Before the Asda supermarket was built, we were assured that it would only be allowed so long as they did not open either a pharmacy or a post office in-store.

I appreciated at that time that Penryn still had a thriving (if tired) shopping centre in Market Street, and the planners were trying to protect it as long as it could.

However, over the years, various factors (including the building of supermarkets at each end of the Penryn Bypass, moving of the Primary School out of the town centre, house-building along the Kernick Road) contributed to the demise of Penryn as a shopping town.

The number of shops dwindled from more than 40 to less than a dozen as butchers, bakers, and proverbial candle-stick makers closed.

In order to open a pharmacy, it has to be proven to be “necessary” and “desirable.”

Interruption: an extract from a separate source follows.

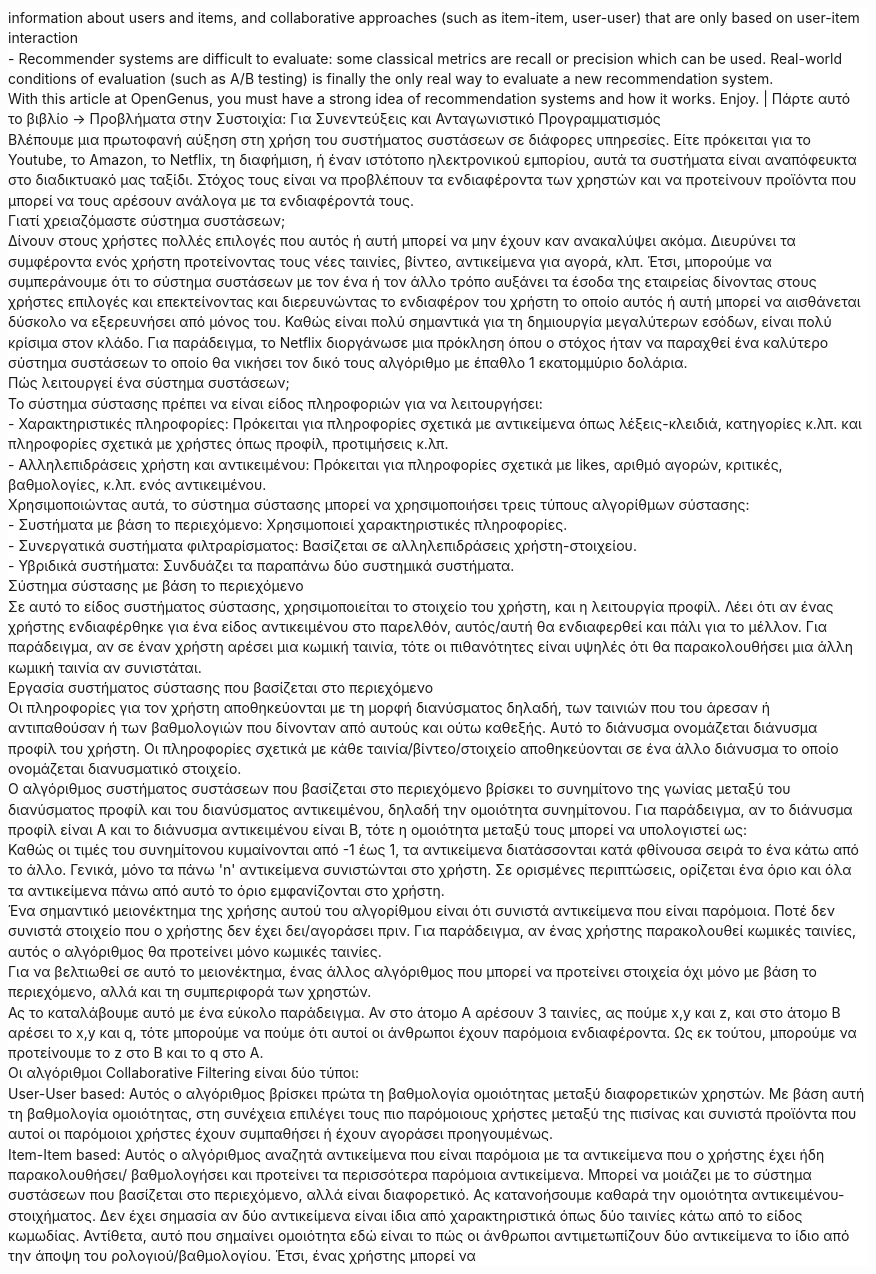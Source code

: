information about users and items, and collaborative approaches (such as item-item, user-user) that are only based on user-item interaction<br/>- Recommender systems are difficult to evaluate: some classical metrics are recall or precision which can be used. Real-world conditions of evaluation (such as A/B testing) is finally the only real way to evaluate a new recommendation system.<br/>With this article at OpenGenus, you must have a strong idea of recommendation systems and how it works. Enjoy. | Πάρτε αυτό το βιβλίο -> Προβλήματα στην Συστοιχία: Για Συνεντεύξεις και Ανταγωνιστικό Προγραμματισμός<br/>Βλέπουμε μια πρωτοφανή αύξηση στη χρήση του συστήματος συστάσεων σε διάφορες υπηρεσίες. Είτε πρόκειται για το Youtube, το Amazon, το Netflix, τη διαφήμιση, ή έναν ιστότοπο ηλεκτρονικού εμπορίου, αυτά τα συστήματα είναι αναπόφευκτα στο διαδικτυακό μας ταξίδι. Στόχος τους είναι να προβλέπουν τα ενδιαφέροντα των χρηστών και να προτείνουν προϊόντα που μπορεί να τους αρέσουν ανάλογα με τα ενδιαφέροντά τους.<br/>Γιατί χρειαζόμαστε σύστημα συστάσεων;<br/>Δίνουν στους χρήστες πολλές επιλογές που αυτός ή αυτή μπορεί να μην έχουν καν ανακαλύψει ακόμα. Διευρύνει τα συμφέροντα ενός χρήστη προτείνοντας τους νέες ταινίες, βίντεο, αντικείμενα για αγορά, κλπ. Έτσι, μπορούμε να συμπεράνουμε ότι το σύστημα συστάσεων με τον ένα ή τον άλλο τρόπο αυξάνει τα έσοδα της εταιρείας δίνοντας στους χρήστες επιλογές και επεκτείνοντας και διερευνώντας το ενδιαφέρον του χρήστη το οποίο αυτός ή αυτή μπορεί να αισθάνεται δύσκολο να εξερευνήσει από μόνος του. Καθώς είναι πολύ σημαντικά για τη δημιουργία μεγαλύτερων εσόδων, είναι πολύ κρίσιμα στον κλάδο. Για παράδειγμα, το Netflix διοργάνωσε μια πρόκληση όπου ο στόχος ήταν να παραχθεί ένα καλύτερο σύστημα συστάσεων το οποίο θα νικήσει τον δικό τους αλγόριθμο με έπαθλο 1 εκατομμύριο δολάρια.<br/>Πώς λειτουργεί ένα σύστημα συστάσεων;<br/>Το σύστημα σύστασης πρέπει να είναι είδος πληροφοριών για να λειτουργήσει:<br/>- Χαρακτηριστικές πληροφορίες: Πρόκειται για πληροφορίες σχετικά με αντικείμενα όπως λέξεις-κλειδιά, κατηγορίες κ.λπ. και πληροφορίες σχετικά με χρήστες όπως προφίλ, προτιμήσεις κ.λπ.<br/>- Αλληλεπιδράσεις χρήστη και αντικειμένου: Πρόκειται για πληροφορίες σχετικά με likes, αριθμό αγορών, κριτικές, βαθμολογίες, κ.λπ. ενός αντικειμένου.<br/>Χρησιμοποιώντας αυτά, το σύστημα σύστασης μπορεί να χρησιμοποιήσει τρεις τύπους αλγορίθμων σύστασης:<br/>- Συστήματα με βάση το περιεχόμενο: Χρησιμοποιεί χαρακτηριστικές πληροφορίες.<br/>- Συνεργατικά συστήματα φιλτραρίσματος: Βασίζεται σε αλληλεπιδράσεις χρήστη-στοιχείου.<br/>- Υβριδικά συστήματα: Συνδυάζει τα παραπάνω δύο συστημικά συστήματα.<br/>Σύστημα σύστασης με βάση το περιεχόμενο<br/>Σε αυτό το είδος συστήματος σύστασης, χρησιμοποιείται το στοιχείο του χρήστη, και η λειτουργία προφίλ. Λέει ότι αν ένας χρήστης ενδιαφέρθηκε για ένα είδος αντικειμένου στο παρελθόν, αυτός/αυτή θα ενδιαφερθεί και πάλι για το μέλλον. Για παράδειγμα, αν σε έναν χρήστη αρέσει μια κωμική ταινία, τότε οι πιθανότητες είναι υψηλές ότι θα παρακολουθήσει μια άλλη κωμική ταινία αν συνιστάται.<br/>Εργασία συστήματος σύστασης που βασίζεται στο περιεχόμενο<br/>Οι πληροφορίες για τον χρήστη αποθηκεύονται με τη μορφή διανύσματος δηλαδή, των ταινιών που του άρεσαν ή αντιπαθούσαν ή των βαθμολογιών που δίνονταν από αυτούς και ούτω καθεξής. Αυτό το διάνυσμα ονομάζεται διάνυσμα προφίλ του χρήστη. Οι πληροφορίες σχετικά με κάθε ταινία/βίντεο/στοιχείο αποθηκεύονται σε ένα άλλο διάνυσμα το οποίο ονομάζεται διανυσματικό στοιχείο.<br/>Ο αλγόριθμος συστήματος συστάσεων που βασίζεται στο περιεχόμενο βρίσκει το συνημίτονο της γωνίας μεταξύ του διανύσματος προφίλ και του διανύσματος αντικειμένου, δηλαδή την ομοιότητα συνημίτονου. Για παράδειγμα, αν το διάνυσμα προφίλ είναι Α και το διάνυσμα αντικειμένου είναι Β, τότε η ομοιότητα μεταξύ τους μπορεί να υπολογιστεί ως:<br/>Καθώς οι τιμές του συνημίτονου κυμαίνονται από -1 έως 1, τα αντικείμενα διατάσσονται κατά φθίνουσα σειρά το ένα κάτω από το άλλο. Γενικά, μόνο τα πάνω 'n' αντικείμενα συνιστώνται στο χρήστη. Σε ορισμένες περιπτώσεις, ορίζεται ένα όριο και όλα τα αντικείμενα πάνω από αυτό το όριο εμφανίζονται στο χρήστη.<br/>Ένα σημαντικό μειονέκτημα της χρήσης αυτού του αλγορίθμου είναι ότι συνιστά αντικείμενα που είναι παρόμοια. Ποτέ δεν συνιστά στοιχείο που ο χρήστης δεν έχει δει/αγοράσει πριν. Για παράδειγμα, αν ένας χρήστης παρακολουθεί κωμικές ταινίες, αυτός ο αλγόριθμος θα προτείνει μόνο κωμικές ταινίες.<br/>Για να βελτιωθεί σε αυτό το μειονέκτημα, ένας άλλος αλγόριθμος που μπορεί να προτείνει στοιχεία όχι μόνο με βάση το περιεχόμενο, αλλά και τη συμπεριφορά των χρηστών.<br/>Ας το καταλάβουμε αυτό με ένα εύκολο παράδειγμα. Αν στο άτομο Α αρέσουν 3 ταινίες, ας πούμε x,y και z, και στο άτομο Β αρέσει το x,y και q, τότε μπορούμε να πούμε ότι αυτοί οι άνθρωποι έχουν παρόμοια ενδιαφέροντα. Ως εκ τούτου, μπορούμε να προτείνουμε το z στο B και το q στο A.<br/>Οι αλγόριθμοι Collaborative Filtering είναι δύο τύποι:<br/>User-User based: Αυτός ο αλγόριθμος βρίσκει πρώτα τη βαθμολογία ομοιότητας μεταξύ διαφορετικών χρηστών. Με βάση αυτή τη βαθμολογία ομοιότητας, στη συνέχεια επιλέγει τους πιο παρόμοιους χρήστες μεταξύ της πισίνας και συνιστά προϊόντα που αυτοί οι παρόμοιοι χρήστες έχουν συμπαθήσει ή έχουν αγοράσει προηγουμένως.<br/>Item-Item based: Αυτός ο αλγόριθμος αναζητά αντικείμενα που είναι παρόμοια με τα αντικείμενα που ο χρήστης έχει ήδη παρακολουθήσει/ βαθμολογήσει και προτείνει τα περισσότερα παρόμοια αντικείμενα. Μπορεί να μοιάζει με το σύστημα συστάσεων που βασίζεται στο περιεχόμενο, αλλά είναι διαφορετικό. Ας κατανοήσουμε καθαρά την ομοιότητα αντικειμένου-στοιχήματος. Δεν έχει σημασία αν δύο αντικείμενα είναι ίδια από χαρακτηριστικά όπως δύο ταινίες κάτω από το είδος κωμωδίας. Αντίθετα, αυτό που σημαίνει ομοιότητα εδώ είναι το πώς οι άνθρωποι αντιμετωπίζουν δύο αντικείμενα το ίδιο από την άποψη του ρολογιού/βαθμολογίου. Έτσι, ένας χρήστης μπορεί να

In the early days, when Asda re-applied, I argued that neither criterion applied. However, in later years, I saw that most of the population was shopping in the supermarket, and that a better pharmacy service could be supplied by one of the town's pharmacies moving to where the majority of the people were.

I offered to sell my business to Asda, so they would have a licence, then they would only need a “minor re-location” approval to set it up in-store. Nothing came of the offer: and the council still opposed a supermarket pharmacy.

There is no longer a “shopping centre” to protect - that died long ago! So who are the planners protecting now? The only ones who would lose from Asda having a pharmacy are the Penryn GP practice.

At present, Penryn is designated a “rural area” and so the doctors are allowed to dispense drugs on prescription to any patient who lives more than one mile from a pharmacy.

There are probably several thousand patients in the Mabe area, and in the university, who fall into this category.

This dispensing business is very lucrative for doctors - they get paid much more per prescription than a pharmacy does, and for doing no more work.

If a pharmacy were set up in Asda, they would lose all that.

Have you ever seen a poor doctor? Are they not paid enough, just for doing their general practice work? Would the practice be bankrupt if this extra income were lost? I think not!

As I understand it, both pharmacies presently in the town are owned by the same company; so there is no need for two branches in the town centre.

A decent pharmacy gives so much more than just a dispensing service; and the planners, by sticking to their out-dated edicts, are depriving a large part of the population access to such services at a time and at a place which is convenient.

We must wonder, therefore, whether the council's planners are just out of touch with the public they are supposed to be serving: or are they in cahoots with the doctors? Who gains from the status quo? And who loses from any change? I cannot accuse, but I do wonder.

I wish Asda the best of luck, and hope they will provide as good a pharmacy service as the people of Penryn deserve.